The inaugural conference of the society was held in March at the University of Glasgow and began with a plenary by Professor David Amigoni.
After a warm welcome to delegates from the conference organiser Alice Jenkins Professor David Amigoni gave a lively plenary concerning contemporary Darwinian literary criticism and its rebuff in Ian McEwan's Saturday. David's discussion elegantly highlighted the careful consideration given by a leading contemporary novellist to questions of consciousness, culture, the literary and its relationship with science. The afternoon continued with parallel sessions of papers before we met again to listen to Professor Tim Fulford.

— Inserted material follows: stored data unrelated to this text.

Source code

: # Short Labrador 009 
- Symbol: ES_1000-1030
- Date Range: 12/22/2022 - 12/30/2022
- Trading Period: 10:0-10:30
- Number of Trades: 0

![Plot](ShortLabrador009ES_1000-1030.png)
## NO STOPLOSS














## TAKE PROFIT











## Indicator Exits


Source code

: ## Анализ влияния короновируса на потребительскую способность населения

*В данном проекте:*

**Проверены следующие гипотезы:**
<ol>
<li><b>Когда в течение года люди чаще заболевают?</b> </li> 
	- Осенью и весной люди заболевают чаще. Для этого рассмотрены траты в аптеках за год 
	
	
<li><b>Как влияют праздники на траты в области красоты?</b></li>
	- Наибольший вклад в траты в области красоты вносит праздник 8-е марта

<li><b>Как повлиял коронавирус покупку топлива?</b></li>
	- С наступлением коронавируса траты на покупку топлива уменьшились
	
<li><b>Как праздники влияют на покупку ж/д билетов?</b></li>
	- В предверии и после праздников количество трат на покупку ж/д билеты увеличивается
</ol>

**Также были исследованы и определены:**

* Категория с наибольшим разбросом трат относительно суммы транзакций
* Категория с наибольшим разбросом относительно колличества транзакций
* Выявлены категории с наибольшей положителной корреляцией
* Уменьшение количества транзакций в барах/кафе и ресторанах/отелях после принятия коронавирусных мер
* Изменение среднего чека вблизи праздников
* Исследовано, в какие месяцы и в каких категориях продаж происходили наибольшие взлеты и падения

Papers today ranged from discussions of medicine in the Early Modern period to nanotechnology today. Michelle Dimeo (Warwick) spoke on Early Modern domestic medical receipt books as a window onto health and social relations in the seventeenth century, while Andy Sawyer (Liverpool) chaired a panel focussed on pressing questions concerning contemporary high technology, science and culture. The morning ended with a round table discussion on teaching literature, science and film.
above: John Holmes talks to Dan Cordle and Rebecca Stott, participants in the first roundtable on teaching literature, science and film.
The afternoon began with Professor Alan Rauch's (North Carolina) plenary entitled ‘The Space of Information in the Early Nineteenth Century: Roads, Bridges, and Streets of Knowledge’.